How To Use CPT Code 73092

CPT 73092 describes the radiologic examination of the upper extremity in infants, involving a minimum of two X-ray images. This article will cover the description, procedure, qualifying circumstances, appropriate usage, documentation requirements, billing guidelines, historical information, similar codes and billing examples.

1. What is CPT Code 73092?

CPT 73092 is used to describe a radiologic examination of the upper extremity in infants.
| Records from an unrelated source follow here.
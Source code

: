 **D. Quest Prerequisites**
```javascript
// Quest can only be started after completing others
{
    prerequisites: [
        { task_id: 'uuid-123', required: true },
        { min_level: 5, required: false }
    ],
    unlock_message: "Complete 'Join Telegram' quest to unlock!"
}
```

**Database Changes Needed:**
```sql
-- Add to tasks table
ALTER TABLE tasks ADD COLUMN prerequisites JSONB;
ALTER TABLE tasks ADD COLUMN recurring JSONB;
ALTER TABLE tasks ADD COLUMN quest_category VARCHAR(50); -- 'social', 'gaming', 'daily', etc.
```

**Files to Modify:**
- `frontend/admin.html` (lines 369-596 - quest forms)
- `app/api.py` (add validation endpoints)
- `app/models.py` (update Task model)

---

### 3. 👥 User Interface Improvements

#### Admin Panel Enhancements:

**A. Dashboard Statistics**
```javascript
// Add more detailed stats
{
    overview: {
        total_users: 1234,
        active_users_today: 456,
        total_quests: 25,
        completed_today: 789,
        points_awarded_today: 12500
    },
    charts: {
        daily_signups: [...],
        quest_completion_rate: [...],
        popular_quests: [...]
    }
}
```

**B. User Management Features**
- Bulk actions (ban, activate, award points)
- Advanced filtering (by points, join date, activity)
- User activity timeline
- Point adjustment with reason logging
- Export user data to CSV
This procedure involves taking at least two X-ray images to assess for any congenital anomalies or disease conditions in the upper extremity of an infant.

2. Official Description

The official description of CPT code 73092 is: ‘Radiologic examination; upper extremity, infant, minimum of 2 views.’

3. Procedure

  1. The provider immobilizes the infant’s arm to ensure proper imaging.
  2. At least two X-ray images are taken of the upper extremity, which may include anteroposterior, lateral, and oblique views.
  3. The X-ray machine emits a beam of radiation through the upper extremity, and the resulting image shows the bones of the upper arm, forearm, and hand.
  4. The images are recorded on special film for further analysis and interpretation.

4. Qualifying circumstances

CPT 73092 is applicable when an infant requires a radiologic examination of their upper extremity. This may be due to suspected congenital anomalies or disease conditions affecting the bones in the upper arm, forearm, or hand.
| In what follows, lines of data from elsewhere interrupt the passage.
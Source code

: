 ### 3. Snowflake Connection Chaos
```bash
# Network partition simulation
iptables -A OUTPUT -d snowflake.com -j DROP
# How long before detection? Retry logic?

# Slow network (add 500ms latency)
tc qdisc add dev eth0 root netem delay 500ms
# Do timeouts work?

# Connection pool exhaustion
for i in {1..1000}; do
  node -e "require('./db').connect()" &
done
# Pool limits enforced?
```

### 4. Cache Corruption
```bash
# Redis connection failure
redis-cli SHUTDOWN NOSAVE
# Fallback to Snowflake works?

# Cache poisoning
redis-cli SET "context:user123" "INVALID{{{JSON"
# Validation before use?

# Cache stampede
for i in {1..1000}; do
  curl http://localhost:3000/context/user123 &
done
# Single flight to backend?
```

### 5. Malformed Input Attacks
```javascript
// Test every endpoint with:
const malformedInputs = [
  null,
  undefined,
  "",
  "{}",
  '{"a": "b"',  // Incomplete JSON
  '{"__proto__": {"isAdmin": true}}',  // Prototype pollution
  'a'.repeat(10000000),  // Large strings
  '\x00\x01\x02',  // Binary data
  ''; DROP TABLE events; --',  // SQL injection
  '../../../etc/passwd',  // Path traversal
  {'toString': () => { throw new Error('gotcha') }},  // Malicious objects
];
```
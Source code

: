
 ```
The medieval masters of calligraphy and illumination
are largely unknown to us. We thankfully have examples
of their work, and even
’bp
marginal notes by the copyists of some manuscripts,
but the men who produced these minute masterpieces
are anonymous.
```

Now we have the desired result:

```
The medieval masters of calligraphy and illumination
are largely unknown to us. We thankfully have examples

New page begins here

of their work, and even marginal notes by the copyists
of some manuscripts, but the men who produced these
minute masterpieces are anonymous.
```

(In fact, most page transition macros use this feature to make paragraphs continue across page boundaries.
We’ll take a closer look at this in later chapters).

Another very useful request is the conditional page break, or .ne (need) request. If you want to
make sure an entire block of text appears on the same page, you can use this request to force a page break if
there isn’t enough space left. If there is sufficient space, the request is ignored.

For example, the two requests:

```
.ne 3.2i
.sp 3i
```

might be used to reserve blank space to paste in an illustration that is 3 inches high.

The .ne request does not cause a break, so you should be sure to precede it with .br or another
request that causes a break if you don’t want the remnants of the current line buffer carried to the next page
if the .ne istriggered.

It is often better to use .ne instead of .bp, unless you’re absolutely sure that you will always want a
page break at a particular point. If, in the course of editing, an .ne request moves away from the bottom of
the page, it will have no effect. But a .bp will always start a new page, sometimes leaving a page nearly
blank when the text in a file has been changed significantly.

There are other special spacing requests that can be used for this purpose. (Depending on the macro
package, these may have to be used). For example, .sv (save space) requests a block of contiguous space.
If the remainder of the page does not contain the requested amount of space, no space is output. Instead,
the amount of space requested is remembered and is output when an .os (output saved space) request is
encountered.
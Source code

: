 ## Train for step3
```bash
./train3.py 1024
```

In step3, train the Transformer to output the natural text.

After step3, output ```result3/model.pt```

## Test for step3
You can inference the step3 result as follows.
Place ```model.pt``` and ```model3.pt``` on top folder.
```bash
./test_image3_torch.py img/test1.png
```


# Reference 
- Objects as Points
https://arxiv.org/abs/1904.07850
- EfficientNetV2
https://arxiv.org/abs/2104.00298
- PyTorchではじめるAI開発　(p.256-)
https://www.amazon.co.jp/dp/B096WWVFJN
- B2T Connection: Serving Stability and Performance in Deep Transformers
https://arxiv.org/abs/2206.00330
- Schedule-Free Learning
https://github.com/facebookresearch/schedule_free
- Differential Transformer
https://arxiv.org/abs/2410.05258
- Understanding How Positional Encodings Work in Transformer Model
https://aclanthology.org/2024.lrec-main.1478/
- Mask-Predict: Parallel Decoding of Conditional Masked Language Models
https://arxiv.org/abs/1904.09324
5. When to use CPT code 73092

CPT code 73092 should be used when an infant undergoes a radiologic examination of their upper extremity, and a minimum of two X-ray views are taken. This code is specific to infants and should not be used for older children or adults.

6. Documentation requirements

To support a claim for CPT 73092, the provider must document the following information:

  • Reason for the radiologic examination
  • Number and types of X-ray views taken
  • Date and time of the procedure
  • Any additional relevant findings or observations
  • Signature of the provider performing the examination

7. Billing guidelines

When billing for CPT 73092, ensure that the procedure is performed on an infant and involves a minimum of two X-ray views of the upper extremity. It is important to use the appropriate CPT code based on the patient’s age and the specific body part being examined. Modifier 26 should be appended if only the professional component is being reported, and modifier TC should be appended if only the technical component is being reported. However, payer policies may vary, so it is important to review specific guidelines for accurate billing.

8. Historical information

CPT 73092 was added to the Current Procedural Terminology system on January 1, 1990. The code underwent a change on January 1, 2009, with an updated description.

9. Examples

  1. An infant undergoes a radiologic examination of their upper extremity to assess for any abnormalities in the bones.
  2. A provider takes at least two X-ray views of an infant’s upper extremity to evaluate for a suspected congenital anomaly.
  3. An X-ray technician immobilizes an infant’s arm and captures images of the upper arm, forearm, and hand for diagnostic purposes.
  4. A radiologist interprets the X-ray images of an infant’s upper extremity to identify any potential disease conditions.
  5. An infant with a suspected fracture in their upper extremity undergoes a radiologic examination to confirm the diagnosis.
  6. A provider orders a radiologic examination of an infant’s upper extremity to rule out any skeletal abnormalities.
  7. An X-ray technician positions an infant’s arm and takes multiple X-ray views to obtain a comprehensive assessment of the upper extremity.
  8. A radiologist compares previous X-ray images with the current ones to monitor the progress of a congenital anomaly in an infant’s upper extremity.
  9. An infant with a history of skeletal dysplasia undergoes regular radiologic examinations of their upper extremity to monitor their condition.
  10. A provider requests a radiologic examination of an infant’s upper extremity to evaluate the effectiveness of a treatment intervention.